Investors are scooping up senior care facilities that are raking in Medicare dollars for post-acute care, but the rush to make money on these services might be putting patients’ health—and even lives—at risk, according to a lengthy New York Times article published Tuesday.
Struggling with razor-thin margins for long-term care residents, skilled nursing facilities and other long-term providers increasingly are boosting their bottom lines by offering post-acute rehabilitation services for people who intend to return to their own homes after their stay, the Times reported. But traditional nursing homes were not designed to provide this type of short-term, high-intensity care, such as therapy for knee replacement patients, sources told reporter Katie Thomas.

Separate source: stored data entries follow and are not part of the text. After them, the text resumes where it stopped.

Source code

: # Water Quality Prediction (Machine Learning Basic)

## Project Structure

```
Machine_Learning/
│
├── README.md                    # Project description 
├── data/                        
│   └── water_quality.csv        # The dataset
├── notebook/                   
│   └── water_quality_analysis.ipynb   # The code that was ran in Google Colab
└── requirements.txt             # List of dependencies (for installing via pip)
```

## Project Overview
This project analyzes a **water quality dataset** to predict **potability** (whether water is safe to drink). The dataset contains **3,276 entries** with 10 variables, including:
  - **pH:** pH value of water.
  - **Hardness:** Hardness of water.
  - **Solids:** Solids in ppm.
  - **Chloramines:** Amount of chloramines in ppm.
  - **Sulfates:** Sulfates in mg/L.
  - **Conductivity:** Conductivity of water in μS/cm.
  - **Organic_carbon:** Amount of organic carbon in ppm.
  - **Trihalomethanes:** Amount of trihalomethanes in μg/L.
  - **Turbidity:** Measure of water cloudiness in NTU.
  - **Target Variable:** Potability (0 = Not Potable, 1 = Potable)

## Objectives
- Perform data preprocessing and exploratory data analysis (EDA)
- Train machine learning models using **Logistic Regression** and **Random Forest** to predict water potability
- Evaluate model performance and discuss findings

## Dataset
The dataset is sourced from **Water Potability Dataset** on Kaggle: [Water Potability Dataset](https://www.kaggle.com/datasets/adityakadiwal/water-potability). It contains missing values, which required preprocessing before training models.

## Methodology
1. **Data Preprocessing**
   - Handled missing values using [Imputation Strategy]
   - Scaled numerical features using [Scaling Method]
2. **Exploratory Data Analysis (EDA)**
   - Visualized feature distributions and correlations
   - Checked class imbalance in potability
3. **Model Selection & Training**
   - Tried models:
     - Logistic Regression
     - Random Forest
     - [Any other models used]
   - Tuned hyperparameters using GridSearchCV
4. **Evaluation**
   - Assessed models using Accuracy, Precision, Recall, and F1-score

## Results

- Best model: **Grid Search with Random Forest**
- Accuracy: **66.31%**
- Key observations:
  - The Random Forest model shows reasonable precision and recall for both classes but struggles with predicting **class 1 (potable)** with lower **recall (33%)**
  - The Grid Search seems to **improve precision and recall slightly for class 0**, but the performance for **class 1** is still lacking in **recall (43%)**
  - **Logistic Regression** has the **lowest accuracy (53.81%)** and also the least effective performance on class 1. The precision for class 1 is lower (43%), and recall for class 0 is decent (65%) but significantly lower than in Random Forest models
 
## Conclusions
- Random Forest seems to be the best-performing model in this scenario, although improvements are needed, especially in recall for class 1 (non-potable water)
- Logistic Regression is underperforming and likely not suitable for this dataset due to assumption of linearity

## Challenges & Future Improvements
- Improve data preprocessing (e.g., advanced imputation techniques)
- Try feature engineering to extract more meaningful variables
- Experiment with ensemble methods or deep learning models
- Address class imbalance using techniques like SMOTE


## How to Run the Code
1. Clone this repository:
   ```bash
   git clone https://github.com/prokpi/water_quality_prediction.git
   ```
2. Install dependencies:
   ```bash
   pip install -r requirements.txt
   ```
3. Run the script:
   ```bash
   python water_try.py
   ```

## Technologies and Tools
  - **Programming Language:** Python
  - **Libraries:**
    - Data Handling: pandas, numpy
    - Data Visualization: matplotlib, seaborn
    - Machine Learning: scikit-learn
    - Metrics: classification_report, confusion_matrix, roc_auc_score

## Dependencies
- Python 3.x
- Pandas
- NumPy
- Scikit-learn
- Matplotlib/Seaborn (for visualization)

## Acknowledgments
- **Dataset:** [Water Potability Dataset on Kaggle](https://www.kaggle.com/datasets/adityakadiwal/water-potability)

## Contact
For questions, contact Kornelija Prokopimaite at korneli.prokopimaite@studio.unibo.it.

“These nursing homes were not built for this purpose,” said Dr. Arif Nazir, an associate professor of clinical medicine at Indiana University who studies geriatrics. “These patients are leaving the hospital half-cooked, and believe me, the latter part of the cooking is the hardest part.”
The benefit to providers and those investing in these facilities is obvious: Medicare pays 84% more for post-acute patients than Medicaid pays for long-stay residents.
There now is a “bull market in the once-struggling industry as investors clamor to snatch up homes with the most potential to bring in short-term patients,” Thomas wrote. Last year, the sale price of a nursing home bed averaged $76,500, she noted, citing Irving Levin statistics.
To attract short-term patients and beef up Medicare reimbursements, facilities are introducing luxurious amenities and marketing themselves as hospitality providers as much as health care providers, the Times reported.
Yet the risks to patients also are becoming obvious, Thomas argued in her article. Too many operators still rely on the traditional nursing home operating model, meaning they are short-staffed and do not employ clinicians with the appropriate level of expertise for higher-acuity patients. As a result, patients are being neglected, with dire results.
“Deaths attributed to lapses in care are not uncommon,” Thomas wrote. She focused on the case of a New Jersey woman who allegedly died after a stint in a short-term rehab facility left her malnourished and suffering from a severe bedsore.
Industry leaders acknowledged that care quality is not uniform, but they said that it is improving. This is due both to efforts within the industry and pressure from hospitals and other providers, which under the Affordable Care Act stand to lose money if they work with substandard post-acute operators, said David Gifford, M.D., senior vice president of quality and regulatory affairs at the American Health Care Association/National Center for Assisted Living, the nation’s largest long-term care provider association.
Lapses in care quality might also be addressed by a new breed of company, such as Arizona-based developer Santé Partners, according to the Times article. Santé Partners focuses exclusively on serving short-term rehab patients in upscale facilities, and the singular focus enables a higher level of care, the company’s president and chief executive, C. Mark Hansen, told Thomas.
Santé is hardly alone in seeing the trend toward post-acute care—driven both by Medicare rates and consumer demand for this type of care in high-end surroundings—as transformative for the industry.
Last March, skilled nursing and short-stay rehabilitation developer Mainstreet announced a joint venture with one of the nation’s largest skilled nursing companies, Ensign Group (NASDAQ: ENSG), to develop five “healthcare resorts,” SHN reported at the time. Indiana-based Mainstreet also launched a new operating company.
“Mainstreet is committed to fundamentally changing the way health care is delivered,” founder and CEO Zeke Turner said of the new company launch. “Consumers are demanding the kind of high-end, hospitality-oriented amenities that Mainstreet builds. The decision to move into operating some of the facilities we build is a natural one and consistent with our mission to transform the industry across the United States.”